- Relator(a)
- Ministro Felix Fischer
- Órgão julgador
- Quinta Turma
- Data do julgamento
- 28/11/2017
- Data de publicação
- 13/12/2017
STJ – Acórdão, Rel. Ministro Felix Fischer, Quinta Turma, j. 28/11/2017, p. 13/12/2017
PENAL E PROCESSUAL PENAL. AGRAVO REGIMENTAL NO AGRAVO EM RECURSO ESPECIAL. TRÁFICO E ASSOCIAÇÃO PARA O TRÁFICO DE DROGAS. PLEITOS ABSOLUTÓRIOS E PELA DESCLASSIFICAÇÃO QUANTO A UM DOS AGRAVANTES. IMPOSSIBILIDADE. SÚMULA 7/STJ. DEPOIMENTO DE POLICIAIS. MEIO DE PROVA IDÔNEO. PRECEDENTES. APLICAÇÃO DA CAUSA ESPECIAL DE DIMINUIÇÃO DE PENA INSERTA NO ART. 33, § 4°, DA LEI DE DROGAS. RÉUS CONDENADOS POR ASSOCIAÇÃO PARA O TRÁFICO. IMPOSSIBILIDADE. PRECEDENTES. I - O Tribunal de origem, apreciando detalhadamente a prova produzida nos autos, concluiu pela caracterização dos delitos de tráfico e associação para o tráfico de drogas.
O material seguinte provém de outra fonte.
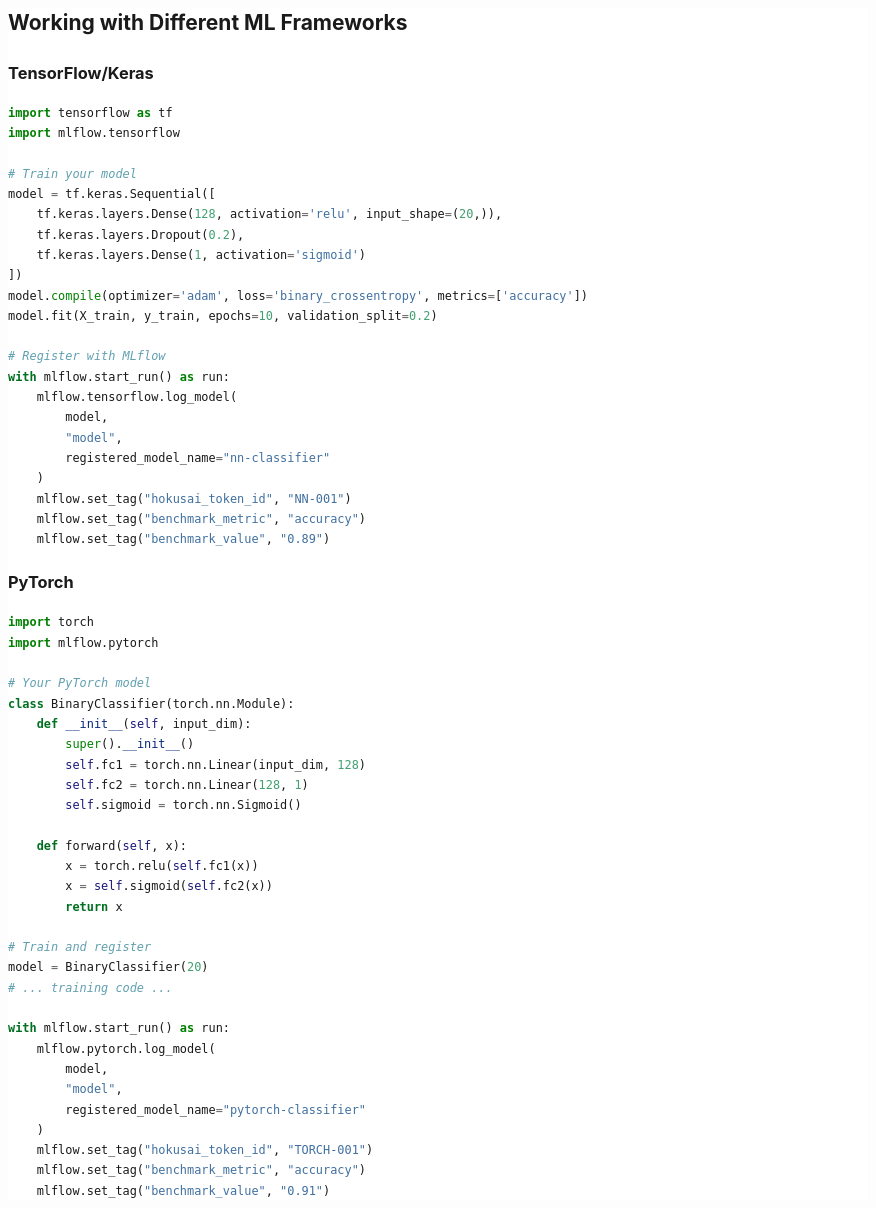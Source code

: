 ## Working with Different ML Frameworks

### TensorFlow/Keras

```python
import tensorflow as tf
import mlflow.tensorflow

# Train your model
model = tf.keras.Sequential([
    tf.keras.layers.Dense(128, activation='relu', input_shape=(20,)),
    tf.keras.layers.Dropout(0.2),
    tf.keras.layers.Dense(1, activation='sigmoid')
])
model.compile(optimizer='adam', loss='binary_crossentropy', metrics=['accuracy'])
model.fit(X_train, y_train, epochs=10, validation_split=0.2)

# Register with MLflow
with mlflow.start_run() as run:
    mlflow.tensorflow.log_model(
        model, 
        "model",
        registered_model_name="nn-classifier"
    )
    mlflow.set_tag("hokusai_token_id", "NN-001")
    mlflow.set_tag("benchmark_metric", "accuracy")
    mlflow.set_tag("benchmark_value", "0.89")
```

### PyTorch

```python
import torch
import mlflow.pytorch

# Your PyTorch model
class BinaryClassifier(torch.nn.Module):
    def __init__(self, input_dim):
        super().__init__()
        self.fc1 = torch.nn.Linear(input_dim, 128)
        self.fc2 = torch.nn.Linear(128, 1)
        self.sigmoid = torch.nn.Sigmoid()
    
    def forward(self, x):
        x = torch.relu(self.fc1(x))
        x = self.sigmoid(self.fc2(x))
        return x

# Train and register
model = BinaryClassifier(20)
# ... training code ...

with mlflow.start_run() as run:
    mlflow.pytorch.log_model(
        model, 
        "model",
        registered_model_name="pytorch-classifier"
    )
    mlflow.set_tag("hokusai_token_id", "TORCH-001")
    mlflow.set_tag("benchmark_metric", "accuracy")
    mlflow.set_tag("benchmark_value", "0.91")
```
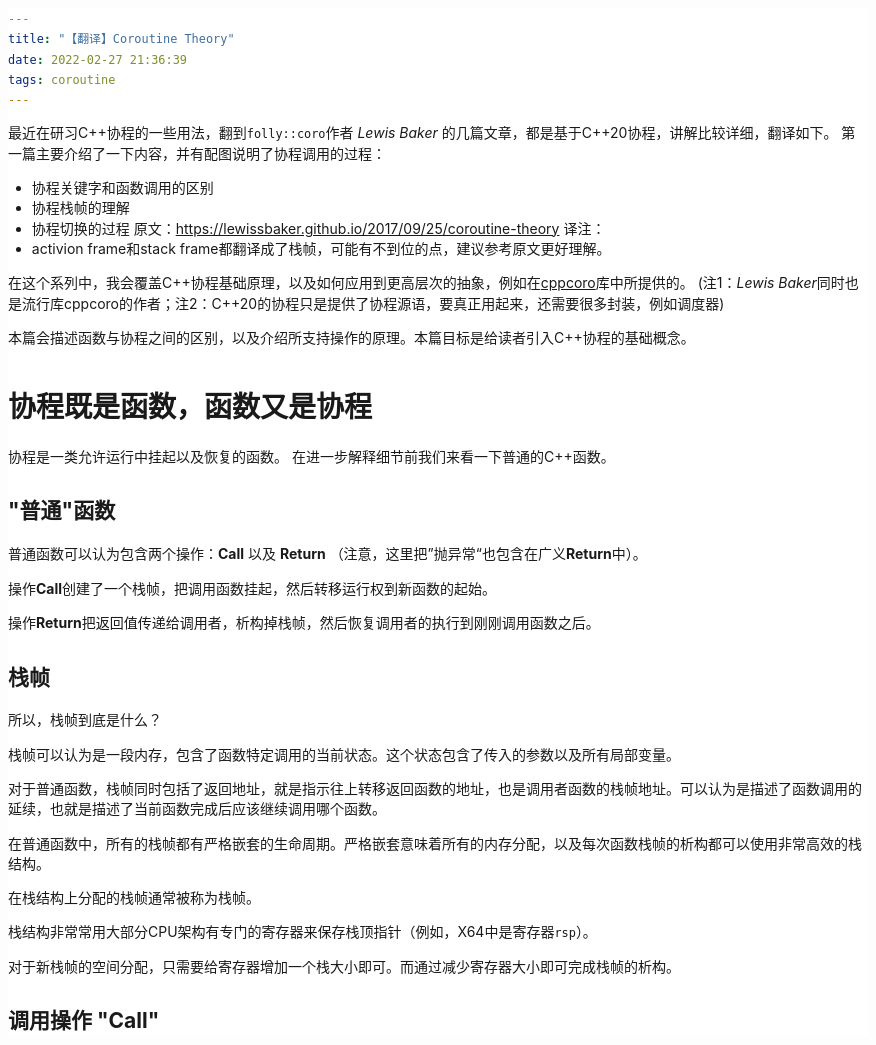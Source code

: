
 ```yaml
---
title: "【翻译】Coroutine Theory"
date: 2022-02-27 21:36:39
tags: coroutine
---
```


最近在研习C++协程的一些用法，翻到`folly::coro`作者 *Lewis Baker* 的几篇文章，都是基于C++20协程，讲解比较详细，翻译如下。
第一篇主要介绍了一下内容，并有配图说明了协程调用的过程：
* 协程关键字和函数调用的区别
* 协程栈帧的理解
* 协程切换的过程
原文：https://lewissbaker.github.io/2017/09/25/coroutine-theory
译注：
* activion frame和stack frame都翻译成了栈帧，可能有不到位的点，建议参考原文更好理解。

在这个系列中，我会覆盖C++协程基础原理，以及如何应用到更高层次的抽象，例如在[cppcoro](https://github.com/lewissbaker/cppcoro)库中所提供的。
(注1：*Lewis Baker*同时也是流行库cppcoro的作者；注2：C++20的协程只是提供了协程源语，要真正用起来，还需要很多封装，例如调度器)

本篇会描述函数与协程之间的区别，以及介绍所支持操作的原理。本篇目标是给读者引入C++协程的基础概念。



# 协程既是函数，函数又是协程

协程是一类允许运行中挂起以及恢复的函数。
在进一步解释细节前我们来看一下普通的C++函数。

## "普通"函数

普通函数可以认为包含两个操作：**Call** 以及 **Return** （注意，这里把”抛异常“也包含在广义**Return**中）。

操作**Call**创建了一个栈帧，把调用函数挂起，然后转移运行权到新函数的起始。

操作**Return**把返回值传递给调用者，析构掉栈帧，然后恢复调用者的执行到刚刚调用函数之后。

## 栈帧

所以，栈帧到底是什么？

栈帧可以认为是一段内存，包含了函数特定调用的当前状态。这个状态包含了传入的参数以及所有局部变量。

对于普通函数，栈帧同时包括了返回地址，就是指示往上转移返回函数的地址，也是调用者函数的栈帧地址。可以认为是描述了函数调用的延续，也就是描述了当前函数完成后应该继续调用哪个函数。

在普通函数中，所有的栈帧都有严格嵌套的生命周期。严格嵌套意味着所有的内存分配，以及每次函数栈帧的析构都可以使用非常高效的栈结构。

在栈结构上分配的栈帧通常被称为栈帧。

栈结构非常常用大部分CPU架构有专门的寄存器来保存栈顶指针（例如，X64中是寄存器`rsp`）。

对于新栈帧的空间分配，只需要给寄存器增加一个栈大小即可。而通过减少寄存器大小即可完成栈帧的析构。

## 调用操作 "Call"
Entender de modo contrário ao estabelecido pelo Tribunal a quo e absolvê-los das imputações demandaria o revolvimento, no presente recurso, do material fático-probatório dos autos, inviável nesta instância, haja vista o óbice da Súmula 7/STJ. II - O depoimento dos policiais prestado em juízo constitui meio de prova idôneo a resultar na condenação do réu, notadamente quando ausente qualquer dúvida sobre a imparcialidade das testemunhas, cabendo à defesa o ônus de demonstrar a imprestabilidade da prova, o que não ocorreu no presente caso (precedentes). III - A condenação por associação para o tráfico obsta, automaticamente, o reconhecimento da minorante prevista no § 4º, do art. 33, da Lei n. 11.343/06, por revelar que o indivíduo se dedica à atividade criminosa. Agravo regimental não provido. (AgRg no AREsp n. 1.142.626/SP, relator Ministro Felix Fischer, Quinta Turma, julgado em 28/11/2017, DJe de 13/12/2017.)